(Saved data entries)
^^^^^^^^

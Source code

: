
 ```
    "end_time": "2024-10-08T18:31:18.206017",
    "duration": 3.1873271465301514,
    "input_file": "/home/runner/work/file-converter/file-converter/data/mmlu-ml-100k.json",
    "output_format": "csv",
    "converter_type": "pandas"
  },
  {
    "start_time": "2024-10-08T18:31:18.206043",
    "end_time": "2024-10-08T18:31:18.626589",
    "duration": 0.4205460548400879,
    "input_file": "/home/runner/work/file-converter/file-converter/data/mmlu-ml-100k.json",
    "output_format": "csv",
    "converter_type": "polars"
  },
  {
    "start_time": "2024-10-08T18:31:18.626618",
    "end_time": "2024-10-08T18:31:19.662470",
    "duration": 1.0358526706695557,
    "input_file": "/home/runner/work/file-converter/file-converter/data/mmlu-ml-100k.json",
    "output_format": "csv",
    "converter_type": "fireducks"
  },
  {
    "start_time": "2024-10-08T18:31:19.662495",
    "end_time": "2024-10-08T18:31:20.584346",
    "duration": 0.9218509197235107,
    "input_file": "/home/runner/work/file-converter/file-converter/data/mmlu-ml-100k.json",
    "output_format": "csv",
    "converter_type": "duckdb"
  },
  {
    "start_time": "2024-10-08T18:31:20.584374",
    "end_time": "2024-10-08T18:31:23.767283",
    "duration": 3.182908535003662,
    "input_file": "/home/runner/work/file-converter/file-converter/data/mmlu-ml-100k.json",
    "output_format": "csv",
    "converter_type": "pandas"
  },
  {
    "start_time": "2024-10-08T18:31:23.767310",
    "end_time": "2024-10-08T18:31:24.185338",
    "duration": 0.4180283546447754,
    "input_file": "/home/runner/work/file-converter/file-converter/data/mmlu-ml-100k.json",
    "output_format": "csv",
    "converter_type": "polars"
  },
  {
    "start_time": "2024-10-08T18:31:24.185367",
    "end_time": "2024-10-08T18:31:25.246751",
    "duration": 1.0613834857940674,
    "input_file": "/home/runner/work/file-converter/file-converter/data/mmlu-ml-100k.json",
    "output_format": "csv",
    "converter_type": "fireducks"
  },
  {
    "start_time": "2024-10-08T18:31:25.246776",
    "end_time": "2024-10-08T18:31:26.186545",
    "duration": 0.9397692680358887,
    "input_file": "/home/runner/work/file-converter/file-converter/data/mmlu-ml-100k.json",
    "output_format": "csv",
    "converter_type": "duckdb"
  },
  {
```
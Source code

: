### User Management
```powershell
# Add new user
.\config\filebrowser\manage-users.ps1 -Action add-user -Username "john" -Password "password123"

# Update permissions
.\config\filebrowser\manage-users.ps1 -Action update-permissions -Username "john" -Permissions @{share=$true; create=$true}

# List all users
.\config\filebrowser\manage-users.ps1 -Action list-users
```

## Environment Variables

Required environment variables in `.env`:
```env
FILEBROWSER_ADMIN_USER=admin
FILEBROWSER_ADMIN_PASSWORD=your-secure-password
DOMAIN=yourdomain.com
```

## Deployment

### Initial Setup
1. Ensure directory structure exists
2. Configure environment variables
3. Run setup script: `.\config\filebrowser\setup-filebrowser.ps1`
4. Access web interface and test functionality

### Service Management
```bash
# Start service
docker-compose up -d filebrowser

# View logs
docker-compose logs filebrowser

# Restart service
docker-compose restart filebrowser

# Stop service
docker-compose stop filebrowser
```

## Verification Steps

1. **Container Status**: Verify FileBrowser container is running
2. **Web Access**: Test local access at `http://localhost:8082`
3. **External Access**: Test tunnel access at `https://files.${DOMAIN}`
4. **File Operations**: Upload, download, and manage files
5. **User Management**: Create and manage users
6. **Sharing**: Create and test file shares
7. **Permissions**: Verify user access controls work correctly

^^^^^^^^

**Activity**
The required output is every line above that contains the string "duration".

**The completed task**
    "duration": 3.1873271465301514,
    "duration": 0.4205460548400879,
    "duration": 1.0358526706695557,
    "duration": 0.9218509197235107,
    "duration": 3.182908535003662,
    "duration": 0.4180283546447754,
    "duration": 1.0613834857940674,
    "duration": 0.9397692680358887,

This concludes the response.